The system outputs waypoints which can either be passed to ArduPilot or to our own controller.
This can be used in the future to solve other problems with RL, e.g., mission planning.

Technical Details

State Space

Current velocity, acceleration, and jerk.
Destination location relative to the current position.
Some representation of obstacles.

Action Space

The action space is the position delta and velocity between the current and next waypoint.
This can then be added to the current position and velocity to be used as world-frame waypoints.

Reward Function

The reward function is a weighted sum of the below functions.

Trajectory Cost

This is an estimate of the "control effort."
We estimate this with the weighted sum of velocity, acceleration, and snap.
Since we don't actually know the trajectory that our controller will generate, we generate a smooth trajectory by minimizing snap as a proxy.
The min-snap trajectory is piecewise-polynomial, so we can find its derivatives and integrate over their squares (to keep the values positive).

Collision Cost

The perception of obstacles can be based on raw particles from particle filtering or aggregated Gaussian tracks.

Raw Particles

We can pass a sample of raw particles to the models as part of the state.
The collision cost would be the minimum distance of the trajectory to each particle.
The function of the distance between the trajectory and a particle w.r.t. time is simple.
- Since each particle has position, velocity, and maybe acceleration, their motion is polynomial over time.
- Since the trajectory is also a polynomial over time, the function of the distance between a particle and the planned trajectory can be computed by subtracting the functions, i.e., subtracting the polynomial coefficients.
However, finding the minimum of that distance function is somewhat non-trivial.
- We'll just sample it.
This allows us to skip track aggregation, but it increases sensitivity to changes in particle distribution.
- This can happen if we tweak the algorithm or change the detection model.

Gaussian Tracks

We need to aggregate tracks first, which is highly non-trivial and difficult to parallelize.
Training another NN might be an option.
Needs more thinking

Distance/Time to Target

The distance to the target is trivial as well as differentiable.
- Therefore, this can skip the critic.
We need some cost to encourage time efficiency.

Tasks

Test Plan

TBA

Issues

Part of Path Planning #109

Resources

Point-Cloud Feature Extraction

PointNet (Papers with Code) utilizes raw points in deep learning model to learn a global feature embedding.

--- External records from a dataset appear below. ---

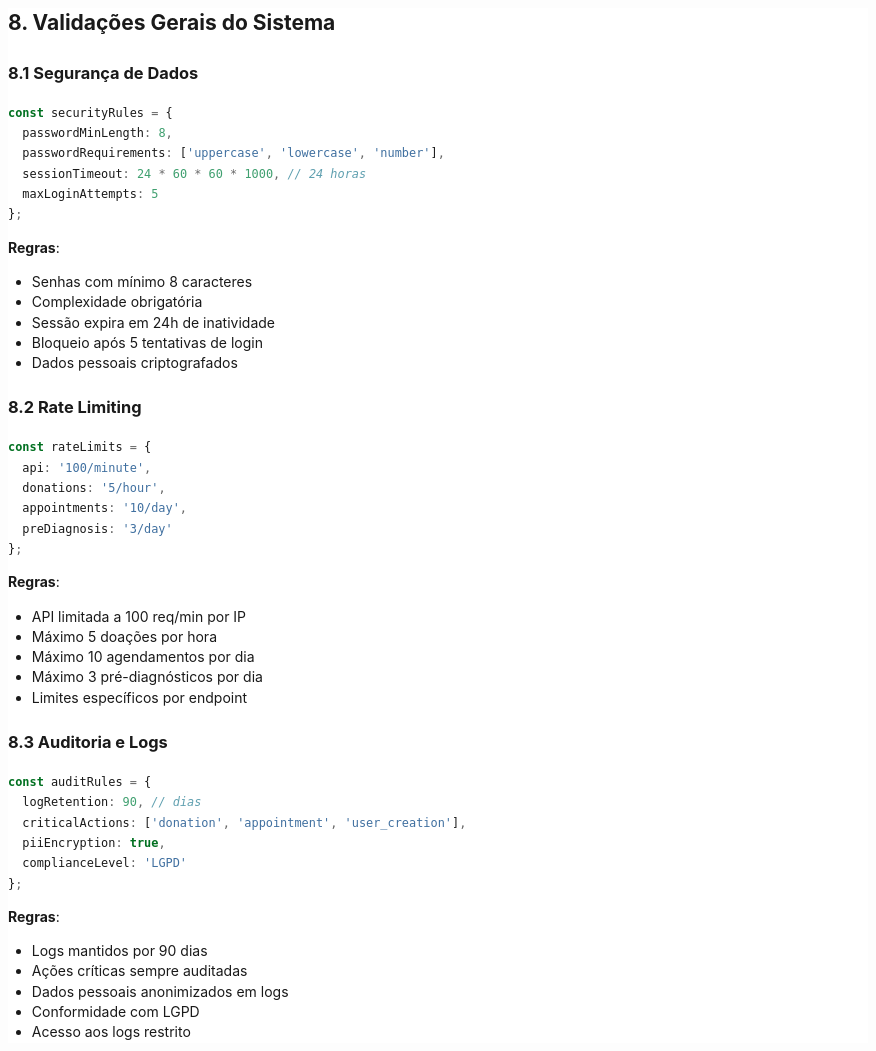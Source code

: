 ## 8. Validações Gerais do Sistema

### 8.1 Segurança de Dados
```typescript
const securityRules = {
  passwordMinLength: 8,
  passwordRequirements: ['uppercase', 'lowercase', 'number'],
  sessionTimeout: 24 * 60 * 60 * 1000, // 24 horas
  maxLoginAttempts: 5
};
```

**Regras**:
- Senhas com mínimo 8 caracteres
- Complexidade obrigatória
- Sessão expira em 24h de inatividade
- Bloqueio após 5 tentativas de login
- Dados pessoais criptografados

### 8.2 Rate Limiting
```typescript
const rateLimits = {
  api: '100/minute',
  donations: '5/hour',
  appointments: '10/day', 
  preDiagnosis: '3/day'
};
```

**Regras**:
- API limitada a 100 req/min por IP
- Máximo 5 doações por hora
- Máximo 10 agendamentos por dia
- Máximo 3 pré-diagnósticos por dia
- Limites específicos por endpoint

### 8.3 Auditoria e Logs
```typescript
const auditRules = {
  logRetention: 90, // dias
  criticalActions: ['donation', 'appointment', 'user_creation'],
  piiEncryption: true,
  complianceLevel: 'LGPD'
};
```

**Regras**:
- Logs mantidos por 90 dias
- Ações críticas sempre auditadas
- Dados pessoais anonimizados em logs
- Conformidade com LGPD
- Acesso aos logs restrito
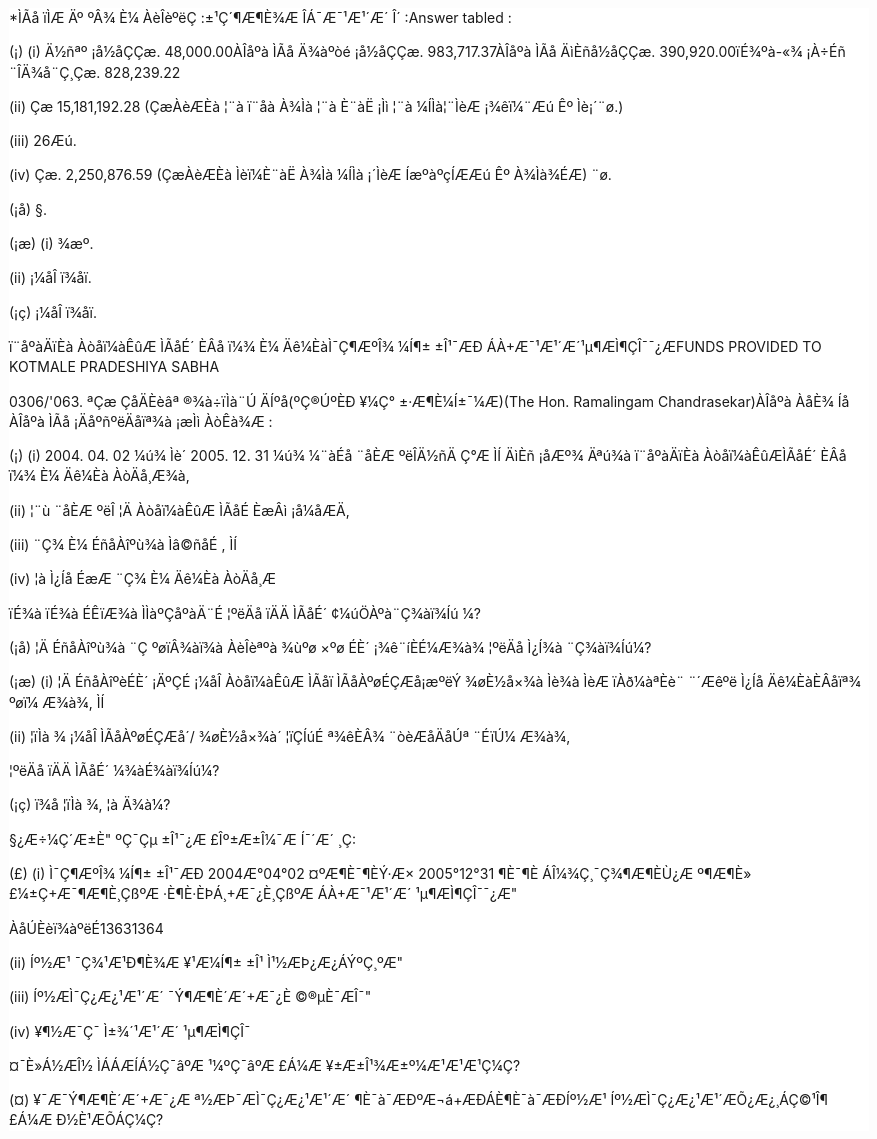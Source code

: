 *ÌÃå ïÌÆ Äº ºÂ¾ È¼ ÀèÎèºëÇ :±¹Ç´¶Æ¶È¾Æ ÎÁ¯Æ¯¹Æ¹´Æ´ Î´ :Answer tabled :

(¡) (i) Ä½ñªº ¡å½åÇÇæ. 48,000.00ÀÎåºà ÌÃå Ä¾àºòé ¡å½åÇÇæ. 983,717.37ÀÎåºà ÌÃå ÄìÈñå½åÇÇæ. 390,920.00ïÉ¾ºà-«¾ ¡À÷Éñ ¨ÎÄ¾å¨Ç¸Çæ. 828,239.22

(ii) Çæ 15,181,192.28 (ÇæÀèÆÈà ¦¨à ï¨åà À¾Ìà ¦¨à È¨àË ¡Ìì ¦¨à ¼ÍÌà¦¨ÌèÆ ¡¾êï¼¨Æú Êº Ìè¡´¨ø.)

(iii) 26Æú.

(iv) Çæ. 2,250,876.59 (ÇæÀèÆÈà Ìèï¼È¨àË À¾Ìà ¼ÍÌà ¡´ÌèÆ ÍæºàºçÍÆÆú Êº À¾Ìà¾ÉÆ) ¨ø.

(¡å) §.

(¡æ) (i) ¾æº.

(ii) ¡¼åÎ ï¾åï.

(¡ç) ¡¼åÎ ï¾åï.

ï¨åºàÄïÈà Àòåï¼àÊûÆ ÌÃåÉ´ ÈÂå ï¼¾ È¼ Äê¼ÈàÌ¯Ç¶ÆºÎ¾ ¼Í¶± ±Î¹¯ÆÐ ÁÀ+Æ¯¹Æ¹´Æ´¹µ¶ÆÌ¶ÇÎ¯¯¿ÆFUNDS PROVIDED TO KOTMALE PRADESHIYA SABHA

0306/'063. ªÇæ ÇåÄÈèâª ®¾à÷ïÌà¨Ú ÄÍºå(ºÇ®ÚºÈÐ ¥¼Ç° ±·Æ¶È¼Í±¯¼Æ)(The Hon. Ramalingam Chandrasekar)ÀÎåºà ÀåÈ¾ Íå ÀÎåºà ÌÃå ¡ÄåºñºëÄåïª¾à ¡æÌì ÀòÊà¾Æ :

(¡) (i) 2004. 04. 02 ¼ú¾ Ìè´ 2005. 12. 31 ¼ú¾ ¼¨àÉå ¨åÈÆ ºëÎÄ½ñÄ Ç°Æ ÌÍ ÄìÈñ ¡åÆº¾ Äªú¾à ï¨åºàÄïÈà Àòåï¼àÊûÆÌÃåÉ´ ÈÂå ï¼¾ È¼ Äê¼Èà ÀòÄå¸Æ¾à,

(ii) ¦¨ù ¨åÈÆ ºëÎ ¦Ä Àòåï¼àÊûÆ ÌÃåÉ ÈæÂì ¡å¼åÆÄ,

(iii) ¨Ç¾ È¼ ÉñåÀîºù¾à Ìâ©ñåÉ , ÌÍ

(iv) ¦à Ì¿Íå ÉæÆ ¨Ç¾ È¼ Äê¼Èà ÀòÄå¸Æ

ïÉ¾à ïÉ¾à ÉÊïÆ¾à ÌÌàºÇåºàÄ¨É ¦ºëÄå ïÄÄ ÌÃåÉ´ ¢¼úÖÀºà¨Ç¾àï¾Íú ¼?

(¡å) ¦Ä ÉñåÀîºù¾à ¨Ç ºøïÂ¾àï¾à ÀèÎèªºà ¾ùºø ×ºø ÉÈ´ ¡¾ê¨íÈÉ¼Æ¾à¾ ¦ºëÄå Ì¿Í¾à ¨Ç¾àï¾Íú¼?

(¡æ) (i) ¦Ä ÉñåÀîºèÉÈ´ ¡ÄºÇÉ ¡¼åÎ Àòåï¼àÊûÆ ÌÃåï ÌÃåÀºøÉÇÆå¡æºëÝ ¾øÈ½å×¾à Ìè¾à ÌèÆ ïÀð¼àªÈè¨ ¨´Æêºë Ì¿Íå Äê¼ÈàÈÂåïª¾ ºøï¼ Æ¾à¾, ÌÍ

(ii) ¦ïÌà ¾ ¡¼åÎ ÌÃåÀºøÉÇÆå´/ ¾øÈ½å×¾à´ ¦ïÇÍúÉ ª¾êÈÂ¾ ¨òèÆåÄåÚª ¨ÉïÚ¼ Æ¾à¾,

¦ºëÄå ïÄÄ ÌÃåÉ´ ¼¾àÉ¾àï¾Íú¼?

(¡ç) ï¾å ¦ïÌà ¾, ¦à Ä¾à¼?

§¿Æ÷¼Ç´Æ±È" ºÇ¯Çµ ±Î¹¯¿Æ £Îº±Æ±Î¼¯Æ Í¯´Æ´ ¸Ç:

(£) (i) Ì¯Ç¶ÆºÎ¾ ¼Í¶± ±Î¹¯ÆÐ 2004Æ°04°02 ¤ºÆ¶È¯¶ÈÝ·Æ× 2005°12°31 ¶È¯¶È ÁÎ¼¾Ç¸¯Ç¾¶Æ¶ÈÙ¿Æ º¶Æ¶È» £¼±Ç+Æ¯¶Æ¶È¸ÇßºÆ ·È¶È·ÈÞÁ¸+Æ¯¿È¸ÇßºÆ ÁÀ+Æ¯¹Æ¹´Æ´ ¹µ¶ÆÌ¶ÇÎ¯¯¿Æ"

ÀåÚÈèï¾àºëÉ13631364

(ii) Íº½Æ¹ ¯Ç¾¹Æ¹Ð¶È¾Æ ¥¹Æ¼Í¶± ±Î¹ Ì¹½ÆÞ¿Æ¿ÁÝºÇ¸ºÆ"

(iii) Íº½ÆÌ¯Ç¿Æ¿¹Æ¹´Æ´ ¯Ý¶Æ¶È´Æ´+Æ¯¿È ©®µÈ¯ÆÎ¯"

(iv) ¥¶½Æ¯Ç¯ Ì±¾´¹Æ¹´Æ´ ¹µ¶ÆÌ¶ÇÎ¯

¤¯È»Á½ÆÎ½ ÌÁÁÆÍÁ½Ç¯âºÆ ¹¼ºÇ¯âºÆ £Á¼Æ ¥±Æ±Î¹¾Æ±º¼Æ¹Æ¹Æ¹Ç¼Ç?

(¤) ¥¯Æ¯Ý¶Æ¶È´Æ´+Æ¯¿Æ ª½ÆÞ¯ÆÌ¯Ç¿Æ¿¹Æ¹´Æ´ ¶È¯à¯ÆÐºÆ¬á+ÆÐÁÈ¶È¯à¯ÆÐÍº½Æ¹ Íº½ÆÌ¯Ç¿Æ¿¹Æ¹´ÆÕ¿Æ¿¸ÁÇ©¹Î¶ £Á¼Æ Ð½È¹ÆÕÁÇ¼Ç?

EricPedley · 2025-02-12T20:35:26Z

Since we don't actually know the trajectory that our controller will generate, we generate a smooth trajectory by minimizing snap as a proxy.

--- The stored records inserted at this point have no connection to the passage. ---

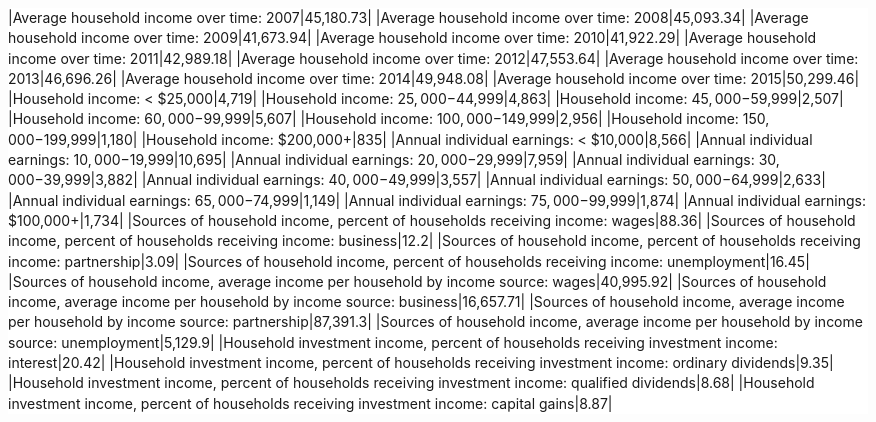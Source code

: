 |Average household income over time: 2007|45,180.73|
|Average household income over time: 2008|45,093.34|
|Average household income over time: 2009|41,673.94|
|Average household income over time: 2010|41,922.29|
|Average household income over time: 2011|42,989.18|
|Average household income over time: 2012|47,553.64|
|Average household income over time: 2013|46,696.26|
|Average household income over time: 2014|49,948.08|
|Average household income over time: 2015|50,299.46|
|Household income: < $25,000|4,719|
|Household income: $25,000-$44,999|4,863|
|Household income: $45,000-$59,999|2,507|
|Household income: $60,000-$99,999|5,607|
|Household income: $100,000-$149,999|2,956|
|Household income: $150,000-$199,999|1,180|
|Household income: $200,000+|835|
|Annual individual earnings: < $10,000|8,566|
|Annual individual earnings: $10,000-$19,999|10,695|
|Annual individual earnings: $20,000-$29,999|7,959|
|Annual individual earnings: $30,000-$39,999|3,882|
|Annual individual earnings: $40,000-$49,999|3,557|
|Annual individual earnings: $50,000-$64,999|2,633|
|Annual individual earnings: $65,000-$74,999|1,149|
|Annual individual earnings: $75,000-$99,999|1,874|
|Annual individual earnings: $100,000+|1,734|
|Sources of household income, percent of households receiving income: wages|88.36|
|Sources of household income, percent of households receiving income: business|12.2|
|Sources of household income, percent of households receiving income: partnership|3.09|
|Sources of household income, percent of households receiving income: unemployment|16.45|
|Sources of household income, average income per household by income source: wages|40,995.92|
|Sources of household income, average income per household by income source: business|16,657.71|
|Sources of household income, average income per household by income source: partnership|87,391.3|
|Sources of household income, average income per household by income source: unemployment|5,129.9|
|Household investment income, percent of households receiving investment income: interest|20.42|
|Household investment income, percent of households receiving investment income: ordinary dividends|9.35|
|Household investment income, percent of households receiving investment income: qualified dividends|8.68|
|Household investment income, percent of households receiving investment income: capital gains|8.87|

Does whatever we're using to generate the min-snap trajectories also take into account the collision avoidance cost? I don't get how using the control cost for a min-snap trajectory helps us here.

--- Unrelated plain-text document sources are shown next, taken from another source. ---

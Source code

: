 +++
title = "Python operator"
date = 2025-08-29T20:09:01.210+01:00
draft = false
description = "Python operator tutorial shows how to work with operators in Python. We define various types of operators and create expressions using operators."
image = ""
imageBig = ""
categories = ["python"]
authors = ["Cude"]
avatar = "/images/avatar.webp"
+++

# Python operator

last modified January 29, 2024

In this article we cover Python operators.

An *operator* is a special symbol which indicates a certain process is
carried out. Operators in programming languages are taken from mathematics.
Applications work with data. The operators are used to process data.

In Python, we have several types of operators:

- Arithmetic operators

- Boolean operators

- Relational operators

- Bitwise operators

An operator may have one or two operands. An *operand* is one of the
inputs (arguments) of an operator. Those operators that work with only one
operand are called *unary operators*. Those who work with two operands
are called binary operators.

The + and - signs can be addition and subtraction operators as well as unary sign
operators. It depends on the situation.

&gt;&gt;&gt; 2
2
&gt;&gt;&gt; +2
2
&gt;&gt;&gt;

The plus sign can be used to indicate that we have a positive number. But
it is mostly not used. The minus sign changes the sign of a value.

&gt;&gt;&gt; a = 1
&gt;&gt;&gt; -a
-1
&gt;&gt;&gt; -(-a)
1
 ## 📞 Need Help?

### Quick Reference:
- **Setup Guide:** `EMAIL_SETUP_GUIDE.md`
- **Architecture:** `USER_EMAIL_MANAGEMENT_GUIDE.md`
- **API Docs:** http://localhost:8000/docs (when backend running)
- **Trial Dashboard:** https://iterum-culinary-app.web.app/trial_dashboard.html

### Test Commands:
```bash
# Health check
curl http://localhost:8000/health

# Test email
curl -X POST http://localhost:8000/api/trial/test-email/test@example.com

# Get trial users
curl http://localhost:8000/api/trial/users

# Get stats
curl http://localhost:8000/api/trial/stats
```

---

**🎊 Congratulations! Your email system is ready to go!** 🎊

Also, on the note of track association, if we figure it out I don't think we need RL, we can use graph of convex sets: https://underactuated.mit.edu/trajopt.html#example9. And for doing track association it might be worth looking into methods for lidar object detection because that's basically the same problem as track association for the particle filter. IDK how hard you expect doing this with RL to be, but if you wanna consider more options before going ahead it might be worth looking into.

MinhxNguyen7 · 2025-02-12T21:56:12Z

Does whatever we're using to generate the min-snap trajectories also take into account the collision avoidance cost?

No, but the polynomial trajectory will be used to compute the collision cost, so as long as the min-snap interpolation roughly represents the real-life path of the drone if given those granular waypoints, it should be fine. I.e., the model will learn to work around the interpolator.

if we figure it out I don't think we need RL, we can use graph of convex sets

I've only skimmed the chapter, but these methods only works for static objects, right? If so, it would require us to both do track association and form convex shapes that for the trajectory to optimize around.

it might be worth looking into methods for lidar object detection because that's basically the same problem as track association for the particle filter

I'll take a look, but I think the most promising thing to do would be to use a NN. Do note, though that lidar and particle filtering result in substantially different point distributions.

IDK how hard you expect doing this with RL to be, but if you wanna consider more options before going ahead it might be worth looking into.

I don't anticipate the RL being more difficult than setting up these optimizations, especially considering the fact that they're even further outside of my wheelhouse.

Dat-Bois · 2025-02-12T22:57:15Z

Looks good to me, worried a bit about computational effort since we may want some form of MPC to run (very simple local horizon planning most likely) since when going off track it may be more optimal to regenerate the trajectory from that point rather than make a maneuver to get back on the original track. Maybe we can characterize the vehicle dynamics into the cost functions (ie inertial matrix, velocity and accel hard constraints (not sure if you had hard constraints)) and that can prove a more physically trackable trajectory and avoid MPC.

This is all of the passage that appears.